Developer's Challenge Ideas

Below are the ideas submitted for the OR2013 Developer's Challenge. These are open for any team to pick up and develop. Extra consideration will be given during judging for entries that build on these ideas:

PDF/Eh?
For the most part PDF files are reasonably straightforward to preserve for the long term. But there are pitfalls. Certain characteristics can cause longevity issues. For example unusual but critical fonts, that haven't been embedded in the file in question. So how do we know if our PDFs contain preservation risky features?

PDF/Eh? is a prototype of a PDF risk identifier, that exploits the functionality of the Apache Preflight tool. Preflight can validate any PDF against the PDF/A standard and reports any areas that are not compliant, as well as a range of other possible PDF errors. PDF/Eh? simplifies the output for the ordinary user by providing a configurable XML output that focuses on just the issues that are likely to be of concern for long term preservation. More details and links to source code can be found here:
http://openplanetsfoundation.org/blogs/2013-03-15-pdf-eh-another-hackath...

This technology has the potential to root out possible preservation problems in collections of PDF files, but how should it be realised in a repository environment? Could it be incorporated into the ingest workflow to allow bad PDFs to be spotted and rejected (or replaced) before they are ingested? Should it be provided as a back end tool to allow repository managers to scan their entire PDF collection and assess it for preservation risks?

The SPRUCE Project is making available a prize of £1000 (UK pounds) for the best application of PDF/Eh? in a repository environment. The prize will be awarded to the entry that makes the most practical use of PDF/Eh? for repository managers to utilise at their own organisations.

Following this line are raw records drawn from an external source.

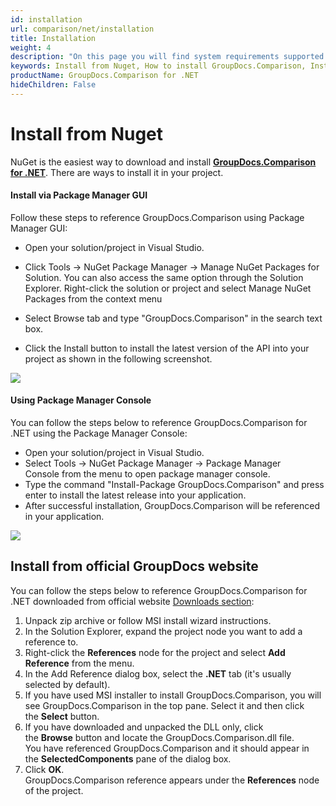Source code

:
 ```yaml
---
id: installation
url: comparison/net/installation
title: Installation
weight: 4
description: "On this page you will find system requirements supported platforms, development environments. GroupDocs.Comparison for .NET does not require any external software or third party tool to be installed."
keywords: Install from Nuget, How to install GroupDocs.Comparison, Install from website 
productName: GroupDocs.Comparison for .NET
hideChildren: False
---
```

  


  

# Install from Nuget

NuGet is the easiest way to download and install **[GroupDocs.Comparison for .NET](https://products.groupdocs.com/comparison/net)**. There are ways to install it in your project.

#### Install via Package Manager GUI

Follow these steps to reference GroupDocs.Comparison using Package Manager GUI:

*   Open your solution/project in Visual Studio.
    
*   Click Tools -> NuGet Package Manager -> Manage NuGet Packages for Solution. You can also access the same option through the Solution Explorer. Right-click the solution or project and select Manage NuGet Packages from the context menu
    
*   Select Browse tab and type "GroupDocs.Comparison" in the search text box.
    
*   Click the Install button to install the latest version of the API into your project as shown in the following screenshot.
    

![](comparison-net/images/installation.png)

#### Using Package Manager Console

You can follow the steps below to reference GroupDocs.Comparison for .NET using the Package Manager Console:

*   Open your solution/project in Visual Studio.
*   Select Tools -> NuGet Package Manager -> Package Manager Console from the menu to open package manager console.
*   Type the command "Install-Package GroupDocs.Comparison" and press enter to install the latest release into your application.
*   After successful installation, GroupDocs.Comparison will be referenced in your application.  
    

![](comparison-net/images/installation_1.png)

## Install from official GroupDocs website

You can follow the steps below to reference GroupDocs.Comparison for .NET downloaded from official website [Downloads section](https://downloads.groupdocs.com/comparison/net):

1.  Unpack zip archive or follow MSI install wizard instructions.
2.  In the Solution Explorer, expand the project node you want to add a reference to.
3.  Right-click the **References** node for the project and select **Add Reference** from the menu.
4.  In the Add Reference dialog box, select the **.NET** tab (it's usually selected by default).
5.  If you have used MSI installer to install GroupDocs.Comparison, you will see GroupDocs.Comparison in the top pane. Select it and then click the **Select** button.
6.  If you have downloaded and unpacked the DLL only, click the **Browse** button and locate the GroupDocs.Comparison.dll file.   
    You have referenced GroupDocs.Comparison and it should appear in the **SelectedComponents** pane of the dialog box.
7.  Click **OK**.   
    GroupDocs.Comparison reference appears under the **References** node of the project.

PDF/Eh? was developed at a hackathon in Yorkshire, UK, and seems perfectly named to be taken forward at a hackfest in Canada!
Leveraging Fedora 4
The general idea is to extend and/or leverage Fedora4 to accomplish novel repository outcomes. The list of ideas includes:
1. Create a sequencer that does <x>
  1. characterization (e.g. DROID)
  2. derivative generation (e.g. thumbnail creation)
  3. normalization (e.g. PDF generation from various sources)
  4. OCR
  5. automated metadata enhancement (e.g. going out to wikipedia)
  6. metadata crosswalks
2. Use the cluster-aware low-level storage service to do some map-reduce operations on repository content
  1. text mining
  2. word-count
  3. format migration (e.g. jpeg to png)
3. fcrepo-admin hydra head adapted for fcrepo4
4. resurrecting legacy-api
5. workflow demo using workspaces
6. repository reporting statistics, audit, and visualization
7. new jax-rs resources
8. support authn w/ random provider (e.g. google, facebook)
Integrate ORCID IDs
I would love to see integration of ORCID iDs into a repository in the spirit of the RFP from ORCID: https://orcid.org/content/rfp-2013-06-orcid-id-adoption-and-integration-....

Some thoughts and questions that might suggest an angle a group could take:

- can ORCID iD's be used to perform name disambiguation or collocation within the IR?
- Can the id be clickable so that it goes to the public page?
- Can researchers add the orcids of co-authors as well?
- what role does an orcid play in the authentication process?
- can we reuse any part of orcid records to populate a repository or at least name fields?

There are probably many others!
Open Repos Conference Repository
The 2013 Conference team has been provided with the archive of previous OR presentations. Our idea is to create an initial repository in a system like Islandora and then have an "auto-sync tool" that syncs this data, and any new material, with repositories using DSpace, ePrints, Hydra and any other appropriate system. Having a "Hylandora" system that uses a single Fedora with 2 front-ends is also an option. The goal is to have a single canonical repo that receives material and which is tied to additional systems. The goal is to have an identical data repository which is simultaneously accessible in all systems and can be used to demonstrate the functionality of the core open source repository systems. Ideally an ingest in the canonical repository triggers sync on the others, including updates and deletions.
Hosting Multiple Fedora 3 Objects in Fedora 4
Fedora 4 has a hierarchal PID space and a goal of multiple tenancy, while Fedora 3 had a flat PID space. Fedora 4 also supports the Fedora 3 APIs as long as you do not use the hierarchy and put your objects with the /objects folder.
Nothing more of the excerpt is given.